Here then are some of Carter’s definitions of a fundamentalist:
Usually lead by authoritarian males.
Believe they are right and anyone who disagrees is evil.
Militant in fighting against any challenge to their beliefs.
Demogogic with emotional issues.
This seems to be a pretty good definition of intense fundamentalism not just in America, but all over the world. When Carter was President, he once gave a speech in the middle east where he pleaded that “the people of Palestine want peace now,” and “the people of Israel want peace now,” with his emphasis on people. Maybe his quest was futile, maybe his methods have been criticized, but he was sincere. And he reflected a good side of American character.
The media coverage of Carter’s Christian testimony when in the Presidential election of 1976 he acknowledged he was a “born again Christian,” was, according to Carter, his contribution to the rise of Christian political activism in the United States, concurrent with the rise of intense fundamentalism. So what is the Christian testimony of those who are not Christian fundamentalists except in the purest, simplest, most ecumenical terms? What would it be? What is our answer to the intense fundamentalists? What might one claim to be the opposite?
One conjecture might go as follows: That God is love, and love is Christ, and if you accept love you accept Christ. You accept love as supreme to all else. And if you accept love as supreme but you call that love Allah, or Buddha, or Jehovah, or Shiva, then you accept Christ. And Christ would agree.
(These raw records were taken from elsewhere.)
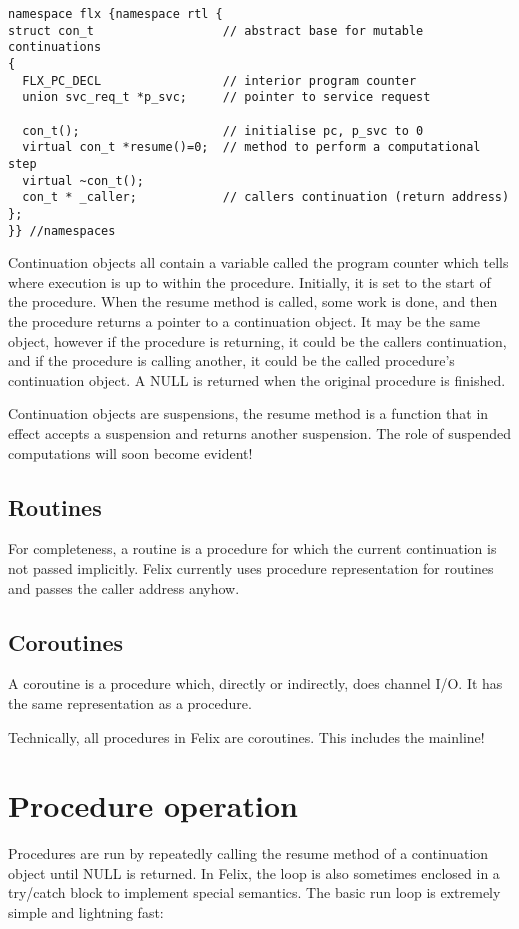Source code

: \documentclass[oneside]{book}
\begin{document}
\begin{verbatim}
namespace flx {namespace rtl {
struct con_t                  // abstract base for mutable continuations
{
  FLX_PC_DECL                 // interior program counter
  union svc_req_t *p_svc;     // pointer to service request

  con_t();                    // initialise pc, p_svc to 0
  virtual con_t *resume()=0;  // method to perform a computational step
  virtual ~con_t();
  con_t * _caller;            // callers continuation (return address)
};
}} //namespaces
\end{verbatim}

Continuation objects all contain a variable called the program counter which tells
where execution is up to within the procedure. Initially, it is set to the start
of the procedure. When the resume method is called, some work is done, and then
the procedure returns a pointer to a continuation object. It may be the same
object, however if the procedure is returning, it could be the callers continuation,
and if the procedure is calling another, it could be the called procedure's 
continuation object. A NULL is returned when the original procedure is finished.

Continuation objects are suspensions, the resume method is a function that
in effect accepts a suspension and returns another suspension. The role
of suspended computations will soon become evident!

\subsection{Routines}
For completeness, a routine is a procedure for which the current continuation
is not passed implicitly.  Felix currently uses procedure representation for
routines and passes the caller address anyhow.

\subsection{Coroutines}
A coroutine is a procedure which, directly or indirectly, does channel I/O.
It has the same representation as a procedure.

Technically, all procedures in Felix are coroutines. This includes the mainline!

\section{Procedure operation}
Procedures are run by repeatedly calling the resume method of a continuation
object until NULL is returned. In Felix, the loop is also sometimes enclosed
in a try/catch block to implement special semantics. The basic run loop is
extremely simple and lightning fast:
\end{document}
That is a most ecumenical version of Christianity to evangelicize, though fundamentalist Christians – and many others – may completely disagree. But returning to Carter’s book, and his definition of fundamentalism, how would you define the characteristics of such a non-fundamentalist?
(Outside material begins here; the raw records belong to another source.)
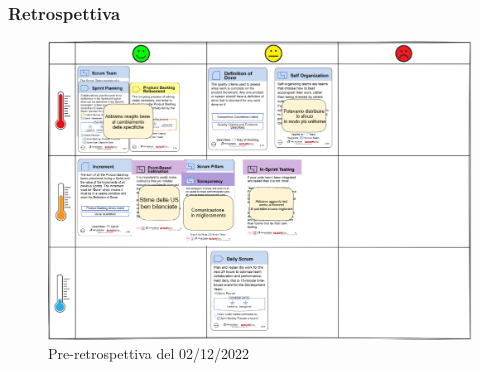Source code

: \subsubsection{Retrospettiva}
\begin{figure}[H]
    \centering
    \includegraphics[width=15cm]{./img/sprint4/retrospettiva.png}
    \caption{Pre-retrospettiva del 02/12/2022}
\end{figure}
Some definitions of Non-Fundamentalists (inspired by Carter’s book):
Lead by anyone.
Adhere to doing right and doing good, and open to reason and reasonable ideas.
Negotiate with those of different opinions.
Search for the most important issues, not the most emotional ones.
So there you have it! Thank you Jimmy Carter for such an outspoken book. At the very least, might it encourage American Christians of all political stripes to arise.